Today, those depredations have arrived with a vengeance. A central-banking-based regulatory democracy is simply not sustainable, or at least not as regards prosperity. The ramifications of the Western system include foreclosures, currency debasement, endless elite corruption, growing authoritarianism, etc. Eventually, as in the Depression, it may include sickness, starvation and general uprootedness. One could argue that even the Afghans, in all their supposed cultural debasement, have it better than this.

How many Afghans lost their houses to foreclosure in the past millennia? How many will likely lose them in a "civilized," Western society? The Western banking system that Western powers-that-be implemented in Kabul has just collapsed entirely. The Afghan head of central banking has fled to the West, citing assassination plots. Hundreds of millions or billions are missing.

Literacy no doubt makes such evolutions possible. But can some within the Pashtun community be blamed for asking whether literacy Western-style comes with an extraordinarily high price tag? Is the literacy now being inculcated in Kabul truly a selfless act or are there other motives?

It is said that literacy is important to create a successful Afghan army and civil police force. But in fact, literacy in this case will only provide the building blocks for civil war as recruits are drawn primarily from Northern, non-Pashtun tribes. Those who join are of course encouraged to think of themselves as Afghan rather than Northern. The idea is to pretend that Afghanistan is a nation like European ones. Again, how helpful is literacy in this case?

Of course European nations are tribal too, and in fact elite depredations are regularly being launched on European (and American) culture as well. All cultures surely need a kind of metaphorical tenderizing in order to create a truly globalist one. In Europe and America thus far the weapons are economic and social; immigrants not bullets are the weapons of choice, but the effect is the same.

Finally, there is the issue (in these current wars) of Al Qaeda itself.
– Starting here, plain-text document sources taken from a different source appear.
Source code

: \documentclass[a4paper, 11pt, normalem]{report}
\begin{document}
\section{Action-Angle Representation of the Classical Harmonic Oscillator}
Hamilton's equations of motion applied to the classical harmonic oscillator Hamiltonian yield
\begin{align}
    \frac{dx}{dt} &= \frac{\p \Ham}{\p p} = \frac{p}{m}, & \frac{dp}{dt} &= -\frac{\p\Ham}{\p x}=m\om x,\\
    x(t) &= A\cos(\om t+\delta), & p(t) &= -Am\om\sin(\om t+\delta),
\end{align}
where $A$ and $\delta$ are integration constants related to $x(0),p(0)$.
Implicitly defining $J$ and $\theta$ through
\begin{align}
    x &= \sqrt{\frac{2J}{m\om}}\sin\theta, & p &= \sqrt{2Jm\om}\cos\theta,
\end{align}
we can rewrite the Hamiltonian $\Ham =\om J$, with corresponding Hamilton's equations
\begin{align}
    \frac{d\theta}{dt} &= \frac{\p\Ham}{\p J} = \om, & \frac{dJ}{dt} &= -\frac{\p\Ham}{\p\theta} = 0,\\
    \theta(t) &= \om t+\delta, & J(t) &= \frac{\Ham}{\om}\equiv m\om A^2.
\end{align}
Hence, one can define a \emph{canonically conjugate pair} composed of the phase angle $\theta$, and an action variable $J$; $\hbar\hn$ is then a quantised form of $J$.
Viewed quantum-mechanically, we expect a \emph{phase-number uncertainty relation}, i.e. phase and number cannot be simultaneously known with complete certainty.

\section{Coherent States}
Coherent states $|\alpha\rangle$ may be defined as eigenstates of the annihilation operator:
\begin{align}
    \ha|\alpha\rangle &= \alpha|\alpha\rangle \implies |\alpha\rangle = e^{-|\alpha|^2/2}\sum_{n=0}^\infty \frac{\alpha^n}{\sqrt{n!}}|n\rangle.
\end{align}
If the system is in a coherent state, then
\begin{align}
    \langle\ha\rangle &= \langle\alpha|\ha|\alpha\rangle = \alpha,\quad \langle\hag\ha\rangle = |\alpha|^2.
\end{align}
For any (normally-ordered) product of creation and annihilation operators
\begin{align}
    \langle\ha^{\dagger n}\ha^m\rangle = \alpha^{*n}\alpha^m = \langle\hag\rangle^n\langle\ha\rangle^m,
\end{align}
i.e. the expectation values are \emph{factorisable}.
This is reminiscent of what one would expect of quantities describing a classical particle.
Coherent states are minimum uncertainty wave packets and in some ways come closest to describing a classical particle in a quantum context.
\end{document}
We continue to have a good deal of difficulty believing there is a formal al Qaeda. Al Qaeda in Arabic means fundament or base and the CIA apparently came up with the name after cataloguing Arab fighters that poured into Afghanistan to fight the Russians long ago. But whether what was a book-keeping exercise morphed into a fighting force divorced of the CIA remains to us an open question, at least.

What if one of the objectives of maintaining and building a myth of a terrorist "al Qaeda" was to generate a justification for the current wave of tribal attacks? Wherever there is a tribe that needs to be confronted in order to ease the way for world governance, NATO can simply discover "al Qaeda." Is it a coincidence that al Qaeda has suddenly been found in places like Yemen and Somalia?

Regardless of the underlying mechanism, the larger question is whether or not this expanding military effort will have the desired effect of consolidating Western control. (If indeed that's what is going on.) We're not sure. Afghanistan hasn't worked out so well. And other wars need to grow in intensity, some of them anyway, to have the appropriate reengineering effect. Such an expansion can be fomented, unfortunately, via a false flag attack in America or Europe.

Edited on date of publication.

After Thoughts

We would tend to believe – if the above speculation is correct – that the ultimate prize is Iran. Engaging with Iran and the former Persian Empire would likely bring a kind of regional World War III to fruition.